Je ne crois pas que l’imagination puisse prononcer l’ostracisme et l’anathème contre dix siècles de la biographie humaine, je ne crois pas qu’elle doive rayer du livre de poésie toutes les catastrophes qui séparent la chute de Rome de la chute de Byzance. Non ; mais, pour les poétiser, il faut s’y prendre autrement.

Émouvoir est un art difficile et laborieux.
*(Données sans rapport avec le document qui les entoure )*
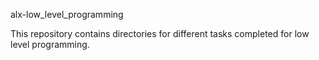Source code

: alx-low_level_programming

This repository contains directories for different tasks completed for low level programming.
La poussière des bibliothèques et le maniement des parchemins enluminés ne suppléeront jamais à la pratique de la vie humaine et à la réflexion solitaire.

C’est pourquoi, je le dis en vérité, l’art nouveau, qu’on nous donne pour le frère de Shakespeare et de Schiller, n’a pas droit de s’asseoir à la table de cette sainte famille ; car le poète de Stratford et celui de Weimar n’ont pas cru que la parole humaine pût s’adresser aux sens sans tenir compte du cœur et du cerveau. Ce qui fait la gloire du tragique allemand, bien qu’il soit très loin de l’animation et de la naïveté de son modèle, c’est l’étude attentive et profonde de l’âme humaine. Don Carlos et Wallenstein peuvent hardiment revendiquer leur parenté avec le Roi Jean et Richard iii, en invoquant leur commune supériorité sur l’histoire.

Si le réalisme, qui domine aujourd’hui dans la poésie, obtenait gain de cause, le lendemain du jour où son triomphe serait bien et dûment avéré, il faudrait ne plus croire à Dieu ni à l’âme. Car le monde que cette poésie déroule devant nos yeux est un monde sans providence et sans liberté ; c’est une nation sans nom, sans autel et sans loi, qui n’obéit qu’à l’épée, et qui ne croit qu’au bonheur de la force. — Qu’ils le sachent ou qu’ils l’ignorent, peu importe ; qu’ils le prévoient ou le nient, la vérité de ces conclusions n’a rien à faire avec ces questions secondaires.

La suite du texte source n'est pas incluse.